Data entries
****************************************

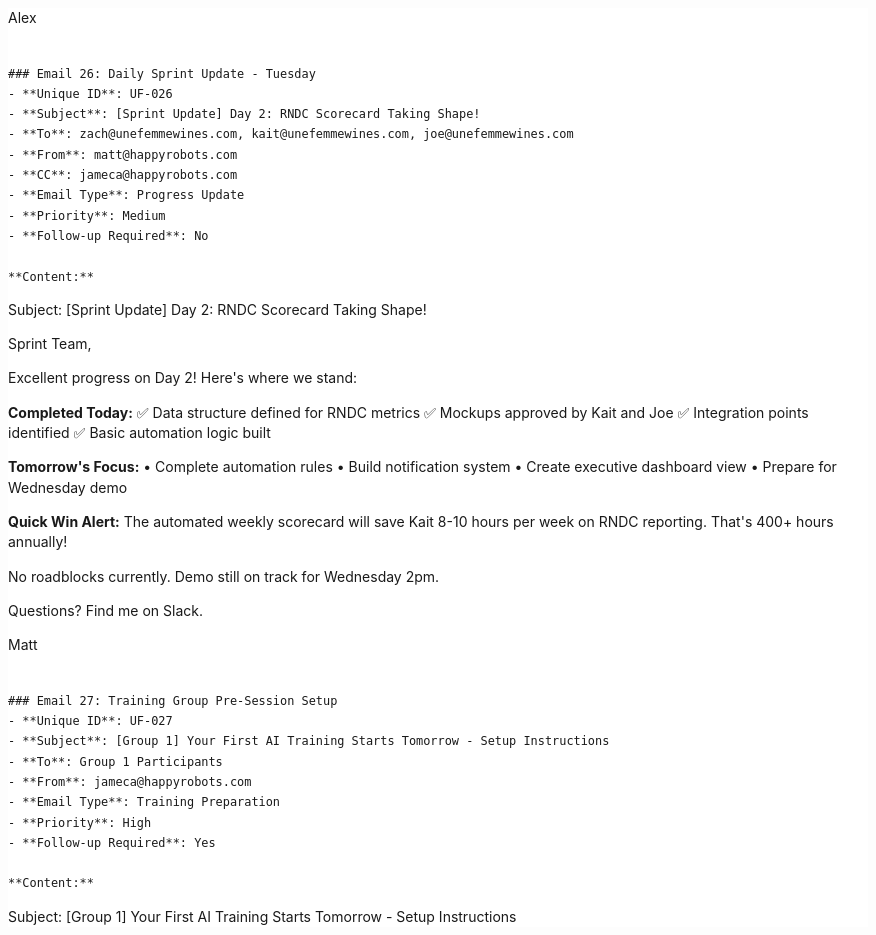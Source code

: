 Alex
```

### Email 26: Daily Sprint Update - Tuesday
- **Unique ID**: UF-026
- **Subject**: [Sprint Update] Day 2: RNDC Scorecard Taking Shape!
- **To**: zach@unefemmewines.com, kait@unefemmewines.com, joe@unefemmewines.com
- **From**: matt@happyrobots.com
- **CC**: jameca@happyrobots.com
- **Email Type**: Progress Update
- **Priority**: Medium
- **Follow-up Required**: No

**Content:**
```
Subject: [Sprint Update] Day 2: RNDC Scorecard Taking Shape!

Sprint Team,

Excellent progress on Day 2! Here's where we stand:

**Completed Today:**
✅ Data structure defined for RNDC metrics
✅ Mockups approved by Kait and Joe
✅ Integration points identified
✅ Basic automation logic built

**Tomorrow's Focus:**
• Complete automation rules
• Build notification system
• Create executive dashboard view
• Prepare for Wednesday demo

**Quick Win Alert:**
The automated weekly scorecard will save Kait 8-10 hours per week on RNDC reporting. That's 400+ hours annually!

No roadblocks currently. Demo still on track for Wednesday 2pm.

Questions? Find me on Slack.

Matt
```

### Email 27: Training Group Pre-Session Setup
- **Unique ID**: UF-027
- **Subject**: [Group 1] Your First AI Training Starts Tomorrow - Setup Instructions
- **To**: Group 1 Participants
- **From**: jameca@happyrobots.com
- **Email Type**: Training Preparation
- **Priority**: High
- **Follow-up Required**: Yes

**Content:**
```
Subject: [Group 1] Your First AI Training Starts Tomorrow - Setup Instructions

****************************************

Please show, exactly as written, every line above that contains the word "Wednesday".

• Prepare for Wednesday demo
No roadblocks currently. Demo still on track for Wednesday 2pm.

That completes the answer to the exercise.